The Dukes have appeared in the NCAA Division I Tournament thirteen times, most recently in 2023. Including Women's National Invitation Tournament (WNIT) berths, the Dukes have played in a post-season tournament each season since 2006.

History
James Madison's women's basketball program is among the oldest in the nation, being founded in 1920. The program's first coach, Althea Loose Johnston, coached the team to a 106-33-5 record during her 22 year career.  Through the end of the 2022–23 season, the Dukes have compiled a record of 1200-585 (.672), the fourth most wins among all Division I programs and only one of four with over 1,200 wins.
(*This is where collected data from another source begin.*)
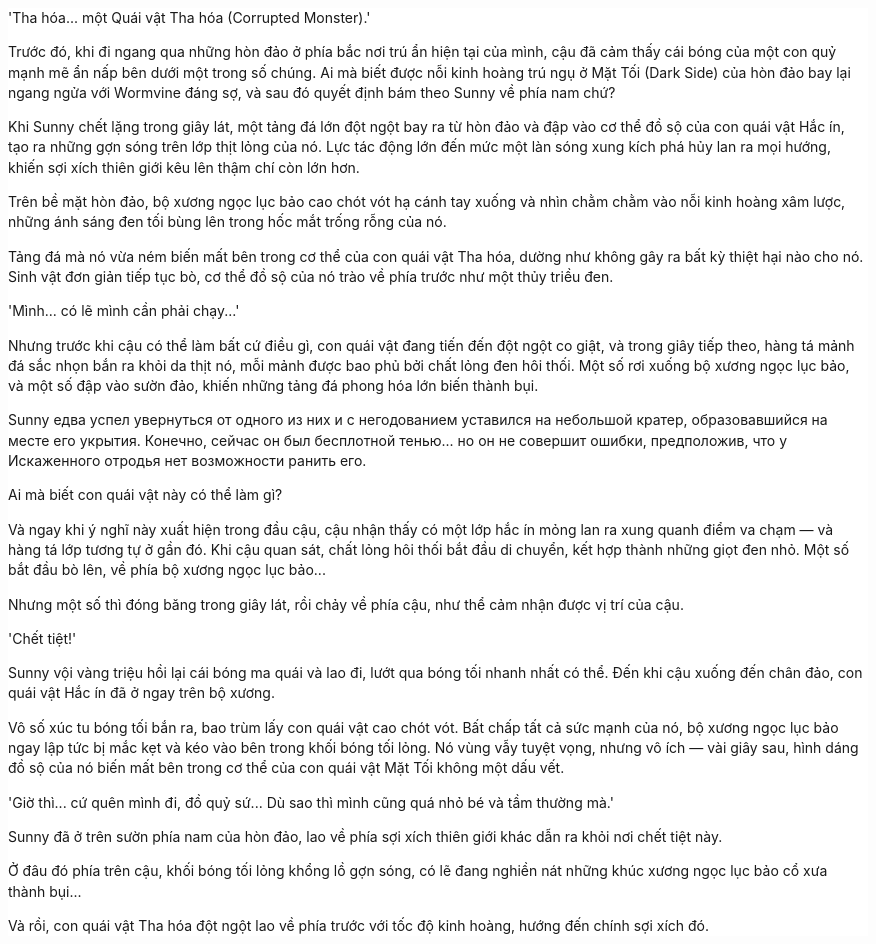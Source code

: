 'Tha hóa... một Quái vật Tha hóa (Corrupted Monster).'

Trước đó, khi đi ngang qua những hòn đảo ở phía bắc nơi trú ẩn hiện tại của mình, cậu đã cảm thấy cái bóng của một con quỷ mạnh mẽ ẩn nấp bên dưới một trong số chúng. Ai mà biết được nỗi kinh hoàng trú ngụ ở Mặt Tối (Dark Side) của hòn đảo bay lại ngang ngửa với Wormvine đáng sợ, và sau đó quyết định bám theo Sunny về phía nam chứ?

Khi Sunny chết lặng trong giây lát, một tảng đá lớn đột ngột bay ra từ hòn đảo và đập vào cơ thể đồ sộ của con quái vật Hắc ín, tạo ra những gợn sóng trên lớp thịt lỏng của nó. Lực tác động lớn đến mức một làn sóng xung kích phá hủy lan ra mọi hướng, khiến sợi xích thiên giới kêu lên thậm chí còn lớn hơn.

Trên bề mặt hòn đảo, bộ xương ngọc lục bảo cao chót vót hạ cánh tay xuống và nhìn chằm chằm vào nỗi kinh hoàng xâm lược, những ánh sáng đen tối bùng lên trong hốc mắt trống rỗng của nó.

Tảng đá mà nó vừa ném biến mất bên trong cơ thể của con quái vật Tha hóa, dường như không gây ra bất kỳ thiệt hại nào cho nó. Sinh vật đơn giản tiếp tục bò, cơ thể đồ sộ của nó trào về phía trước như một thủy triều đen.

'Mình... có lẽ mình cần phải chạy...'

Nhưng trước khi cậu có thể làm bất cứ điều gì, con quái vật đang tiến đến đột ngột co giật, và trong giây tiếp theo, hàng tá mảnh đá sắc nhọn bắn ra khỏi da thịt nó, mỗi mảnh được bao phủ bởi chất lỏng đen hôi thối. Một số rơi xuống bộ xương ngọc lục bảo, và một số đập vào sườn đảo, khiến những tảng đá phong hóa lớn biến thành bụi.

Sunny едва успел увернуться от одного из них и с негодованием уставился на небольшой кратер, образовавшийся на месте его укрытия. Конечно, сейчас он был бесплотной тенью... но он не совершит ошибки, предположив, что у Искаженного отродья нет возможности ранить его.

Ai mà biết con quái vật này có thể làm gì?

Và ngay khi ý nghĩ này xuất hiện trong đầu cậu, cậu nhận thấy có một lớp hắc ín mỏng lan ra xung quanh điểm va chạm — và hàng tá lớp tương tự ở gần đó. Khi cậu quan sát, chất lỏng hôi thối bắt đầu di chuyển, kết hợp thành những giọt đen nhỏ. Một số bắt đầu bò lên, về phía bộ xương ngọc lục bảo...

Nhưng một số thì đóng băng trong giây lát, rồi chảy về phía cậu, như thể cảm nhận được vị trí của cậu.

'Chết tiệt!'

Sunny vội vàng triệu hồi lại cái bóng ma quái và lao đi, lướt qua bóng tối nhanh nhất có thể. Đến khi cậu xuống đến chân đảo, con quái vật Hắc ín đã ở ngay trên bộ xương.

Vô số xúc tu bóng tối bắn ra, bao trùm lấy con quái vật cao chót vót. Bất chấp tất cả sức mạnh của nó, bộ xương ngọc lục bảo ngay lập tức bị mắc kẹt và kéo vào bên trong khối bóng tối lỏng. Nó vùng vẫy tuyệt vọng, nhưng vô ích — vài giây sau, hình dáng đồ sộ của nó biến mất bên trong cơ thể của con quái vật Mặt Tối không một dấu vết.

'Giờ thì... cứ quên mình đi, đồ quỷ sứ... Dù sao thì mình cũng quá nhỏ bé và tầm thường mà.'

Sunny đã ở trên sườn phía nam của hòn đảo, lao về phía sợi xích thiên giới khác dẫn ra khỏi nơi chết tiệt này.

Ở đâu đó phía trên cậu, khối bóng tối lỏng khổng lồ gợn sóng, có lẽ đang nghiền nát những khúc xương ngọc lục bảo cổ xưa thành bụi...

Và rồi, con quái vật Tha hóa đột ngột lao về phía trước với tốc độ kinh hoàng, hướng đến chính sợi xích đó.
In the 1986 and 1991 NCAA women's tournaments, they upset the #1 seed (Virginia in the former and Penn State in the latter) while ranked #8 (the lowest seed at the time), being the first team to ever do that on the women's side (the size of the tournament for the former was 40 while the latter had 48 teams). They are one of only three schools to upset a #1 seed while ranked as the lowest seed (the other being Southwest Missouri State in 1992 and Harvard in 1998). They have made the NCAA Tournament in 1986, 1987, 1988, 1989, 1991, 1996, 2007, 2010, 2011, 2014, 2015, 2016, and 2023. They have made the WNIT in 2001, 2006, 2008, 2009, 2012, 2013, 2017, 2018, and 2019, finishing as runner-up in 2012.

Postseason results

NCAA Division I
The Dukes have appeared in the NCAA Division I Tournament twelve times. Their overall record in tournament games is 8–12.

WNIT
The Dukes have appeared in the Women's National Invitation Tournament (WNIT) nine times. They have an overall tournament record of 22-9. In the 2012 tournament, the Dukes finished as runners-up to Oklahoma State.

AIAW Division I
The Dukes, then the Madison College Dukes, made one appearance in the AIAW National Division I basketball tournament, with a combined record of 0–2.